July cotton has sold off over the last month along with the rest of this year’s crop markets. The drop in the cotton market however is being bought with considerable interest by the cotton market’s end user commercial traders. Commercial traders have been net buyers in each of the last four weeks adding more than 22,000 contracts. Furthermore, while the commercial traders have been adding to their long position, overall open interest has been declining. This places a larger concentration of positions in the hands of the commercial traders as the market’s other players are getting washed out on this downdraft.

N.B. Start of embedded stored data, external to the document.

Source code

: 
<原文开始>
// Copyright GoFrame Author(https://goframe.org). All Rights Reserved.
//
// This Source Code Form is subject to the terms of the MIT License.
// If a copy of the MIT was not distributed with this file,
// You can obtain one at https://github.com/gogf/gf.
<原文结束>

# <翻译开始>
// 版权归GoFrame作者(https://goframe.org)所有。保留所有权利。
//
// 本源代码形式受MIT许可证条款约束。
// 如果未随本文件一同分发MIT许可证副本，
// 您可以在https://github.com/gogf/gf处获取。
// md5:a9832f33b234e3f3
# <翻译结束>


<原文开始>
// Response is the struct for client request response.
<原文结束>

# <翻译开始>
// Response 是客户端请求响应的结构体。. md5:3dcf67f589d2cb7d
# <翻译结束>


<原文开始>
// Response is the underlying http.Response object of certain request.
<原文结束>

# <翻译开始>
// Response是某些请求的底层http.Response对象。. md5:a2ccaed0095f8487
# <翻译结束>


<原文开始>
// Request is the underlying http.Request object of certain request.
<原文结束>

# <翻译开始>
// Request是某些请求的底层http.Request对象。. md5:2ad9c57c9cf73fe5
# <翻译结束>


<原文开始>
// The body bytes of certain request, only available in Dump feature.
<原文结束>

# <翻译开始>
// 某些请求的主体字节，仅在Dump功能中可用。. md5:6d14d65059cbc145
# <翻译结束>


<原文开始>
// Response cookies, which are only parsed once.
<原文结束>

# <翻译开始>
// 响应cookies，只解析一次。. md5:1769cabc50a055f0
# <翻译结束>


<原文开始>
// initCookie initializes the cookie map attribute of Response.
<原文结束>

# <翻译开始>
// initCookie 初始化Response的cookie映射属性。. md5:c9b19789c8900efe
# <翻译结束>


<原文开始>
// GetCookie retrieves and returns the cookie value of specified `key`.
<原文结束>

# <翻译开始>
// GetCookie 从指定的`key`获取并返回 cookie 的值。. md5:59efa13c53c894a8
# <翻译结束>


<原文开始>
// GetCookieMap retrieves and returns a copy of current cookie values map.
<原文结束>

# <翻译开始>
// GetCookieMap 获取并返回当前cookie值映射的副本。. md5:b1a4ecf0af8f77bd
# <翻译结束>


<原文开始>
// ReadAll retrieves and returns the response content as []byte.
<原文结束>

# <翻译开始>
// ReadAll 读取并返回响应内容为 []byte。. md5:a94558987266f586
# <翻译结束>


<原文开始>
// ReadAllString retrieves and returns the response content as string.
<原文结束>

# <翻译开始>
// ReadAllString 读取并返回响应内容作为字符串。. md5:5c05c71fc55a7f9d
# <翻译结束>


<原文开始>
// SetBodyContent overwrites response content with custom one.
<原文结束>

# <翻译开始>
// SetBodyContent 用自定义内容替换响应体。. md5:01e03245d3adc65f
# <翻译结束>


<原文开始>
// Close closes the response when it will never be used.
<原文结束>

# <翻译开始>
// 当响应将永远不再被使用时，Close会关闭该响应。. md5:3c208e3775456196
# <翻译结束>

Technically, the short-term moves in the cotton futures market appear to be setting up a textbook bullish divergence bottom which you can see on this chart. The first low was made on May 28 at 83.86. This was low enough to trigger the first buy signal which we sent out the following day. Three sessions later, the market traded up to 88.60. Yesterday’s low of 84.07 came very near our previous protective stop price but more importantly, it registered a much higher reading on our short-term momentum indicator. The large difference in this indicator reading versus market lows only .21 points apart is the key visual signal in this bullish divergence pattern.
There is a golden setup here to re-purchase the cotton futures market, buying the decline along with the commercial traders. Most importantly, the risk on the trade is only to yesterday’s low of 84.07. Whether the trader chooses to buy in above today’s high on a stop, forcing the market to prove its conviction or, takes advantage of the minimal risk based on the market’s current price, this is a classic commodity trading pattern.